GlaxoSmithKline more than doubled its share buyback program to 12 billion pounds ($25 billion) on Wednesday, boosting its shares even as sliding sales of diabetes drug Avandia held back second-quarter profit.
Europe's biggest drugmaker kept its forecast for 2007 earnings growth of 8 to 10% at constant currencies, but signaled this depended on results of a U.S. regulatory review of Avandia after a study said it raised heart attack risks.
Glaxo shares were up 3.6% at 12.91 pounds, the second biggest rise on London's benchmark FTSE-100 index, after the firm said it was increasing its share buyback program by a net 7.7 billion pounds.
It expects to complete the 12 billion pound program, the size of which Chief Executive Jean-Pierre Garnier said was unprecedented in the drug industry, over the next two years.
Garnier told reporters on a conference call that the buyback would not affect Glaxo's flexibility to do deals and the group had scope to borrow large amounts of money for the right acquisition.
"It's certainly very aggressive," said Nomura Code analyst Mike Ward of the buyback.
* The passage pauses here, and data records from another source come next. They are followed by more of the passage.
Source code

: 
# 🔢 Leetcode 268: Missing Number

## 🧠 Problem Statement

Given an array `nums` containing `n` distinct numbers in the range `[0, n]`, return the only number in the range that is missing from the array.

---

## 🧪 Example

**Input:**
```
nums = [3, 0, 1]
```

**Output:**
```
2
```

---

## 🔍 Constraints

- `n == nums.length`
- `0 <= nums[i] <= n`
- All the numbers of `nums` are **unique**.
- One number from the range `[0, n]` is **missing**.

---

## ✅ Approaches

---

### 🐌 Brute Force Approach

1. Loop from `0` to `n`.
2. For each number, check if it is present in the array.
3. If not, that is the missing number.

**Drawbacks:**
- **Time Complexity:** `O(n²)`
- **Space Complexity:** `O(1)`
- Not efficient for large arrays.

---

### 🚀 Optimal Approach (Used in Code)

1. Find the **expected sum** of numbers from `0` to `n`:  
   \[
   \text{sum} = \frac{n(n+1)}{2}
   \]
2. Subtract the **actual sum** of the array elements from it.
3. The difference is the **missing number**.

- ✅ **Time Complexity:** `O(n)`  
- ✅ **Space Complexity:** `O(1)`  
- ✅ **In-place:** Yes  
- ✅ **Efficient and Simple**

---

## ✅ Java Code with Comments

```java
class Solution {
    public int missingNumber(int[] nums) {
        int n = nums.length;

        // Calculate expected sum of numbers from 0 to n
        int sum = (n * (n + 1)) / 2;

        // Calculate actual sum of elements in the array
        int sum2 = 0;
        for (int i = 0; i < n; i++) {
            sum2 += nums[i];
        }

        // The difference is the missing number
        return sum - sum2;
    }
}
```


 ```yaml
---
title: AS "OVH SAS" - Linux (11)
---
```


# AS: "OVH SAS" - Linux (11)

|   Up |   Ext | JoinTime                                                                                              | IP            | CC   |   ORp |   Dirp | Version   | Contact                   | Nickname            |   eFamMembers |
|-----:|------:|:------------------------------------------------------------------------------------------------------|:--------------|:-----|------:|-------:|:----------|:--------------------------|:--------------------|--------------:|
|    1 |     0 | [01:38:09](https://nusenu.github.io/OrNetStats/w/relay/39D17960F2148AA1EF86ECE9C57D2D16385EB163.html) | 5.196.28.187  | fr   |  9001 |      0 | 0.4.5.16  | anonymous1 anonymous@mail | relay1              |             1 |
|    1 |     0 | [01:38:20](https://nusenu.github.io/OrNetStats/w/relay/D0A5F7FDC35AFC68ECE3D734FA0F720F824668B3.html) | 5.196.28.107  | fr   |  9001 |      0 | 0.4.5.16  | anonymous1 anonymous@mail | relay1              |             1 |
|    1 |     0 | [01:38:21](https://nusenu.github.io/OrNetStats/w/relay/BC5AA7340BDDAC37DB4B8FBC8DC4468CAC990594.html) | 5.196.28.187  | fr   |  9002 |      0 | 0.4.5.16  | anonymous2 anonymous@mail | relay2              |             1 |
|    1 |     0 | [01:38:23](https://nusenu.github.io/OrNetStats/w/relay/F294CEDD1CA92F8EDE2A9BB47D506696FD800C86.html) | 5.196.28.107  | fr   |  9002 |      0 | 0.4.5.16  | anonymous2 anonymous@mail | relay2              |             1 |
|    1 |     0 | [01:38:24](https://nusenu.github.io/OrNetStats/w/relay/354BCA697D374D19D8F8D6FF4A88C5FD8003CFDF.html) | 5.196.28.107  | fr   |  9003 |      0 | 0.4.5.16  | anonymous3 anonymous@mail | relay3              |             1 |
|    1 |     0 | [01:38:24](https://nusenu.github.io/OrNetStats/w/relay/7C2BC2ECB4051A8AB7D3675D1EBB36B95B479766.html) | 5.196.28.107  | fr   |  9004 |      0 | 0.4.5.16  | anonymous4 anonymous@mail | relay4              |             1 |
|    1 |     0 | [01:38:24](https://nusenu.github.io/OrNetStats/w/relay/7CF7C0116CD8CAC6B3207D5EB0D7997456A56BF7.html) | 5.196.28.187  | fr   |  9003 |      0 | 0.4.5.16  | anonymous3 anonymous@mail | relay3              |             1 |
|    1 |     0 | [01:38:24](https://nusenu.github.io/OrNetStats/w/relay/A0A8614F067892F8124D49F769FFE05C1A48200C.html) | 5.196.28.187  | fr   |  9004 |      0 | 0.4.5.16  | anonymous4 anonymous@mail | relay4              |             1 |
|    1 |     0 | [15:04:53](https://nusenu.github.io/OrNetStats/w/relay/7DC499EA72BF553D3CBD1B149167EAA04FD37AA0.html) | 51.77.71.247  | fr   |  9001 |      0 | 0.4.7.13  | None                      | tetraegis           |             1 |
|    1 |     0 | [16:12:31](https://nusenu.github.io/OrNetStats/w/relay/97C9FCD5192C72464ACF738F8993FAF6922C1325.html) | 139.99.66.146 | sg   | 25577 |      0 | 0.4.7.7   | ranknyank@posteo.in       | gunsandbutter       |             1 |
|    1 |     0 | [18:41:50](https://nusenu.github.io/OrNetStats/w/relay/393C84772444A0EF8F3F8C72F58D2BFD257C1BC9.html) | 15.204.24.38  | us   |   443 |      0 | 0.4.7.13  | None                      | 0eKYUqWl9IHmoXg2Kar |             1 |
But he said it was supported by strong performances of established drugs such as Advair for asthma and continued progress in a strong pipeline of new medicines.
"That's all been rather overshadowed recently by the Avandia situation," he added.
Second-quarter pretax profits were flat at 1.9 billion pounds, equivalent to earnings per share of 24 pence.
Analysts had on average forecast 23.4p, according to Reuters Estimates.
Sales slipped 2% to 5.67 billion pounds, also held back by a weak dollar and the generic competition now facing older products such as anti-nausea drug Zofran, which no longer enjoys U.S. patent protection.
FDA Panel Looms
Glaxo has mounted a fierce defence of Avandia, its second biggest-selling product, but prescriptions have slumped since top cardiologist Steven Nissen published his critical study on May 21. Worldwide sales of Avandia products in the three months to June dropped 22% to 349 million pounds.
The U.S. Food and Drug Administration is to hold an advisory meeting on July 30 to discuss the safety of Avandia and industry analysts say the drug's future and Glaxo's near-term profits will depend heavily on the outcome.
Garnier, who is due to step down next May, told reporters that Glaxo would present fresh data at the FDA meeting which contained "important new information."
The submission to the FDA will include findings from an analysis of 400,000 diabetes patients and compares all the commonly used drugs in day-to-day clinical practice.
Garnier added he was increasingly optimistic about Glaxo's pipeline of new drugs, saying the firm had the opportunity to launch up to 25 new products in 2007-9.
Recent concerns about Avandia, coupled with nagging investor doubts about the pipeline, have punished Glaxo's shares, which trade at just over 12 times forecast 2008 earnings a 17% discount to the European sector average.
Glaxo's results follow a generally healthy results season so far for the world's top drug companies, although Pfizer disappointed after sales of its top-seller Lipitor fell sharply.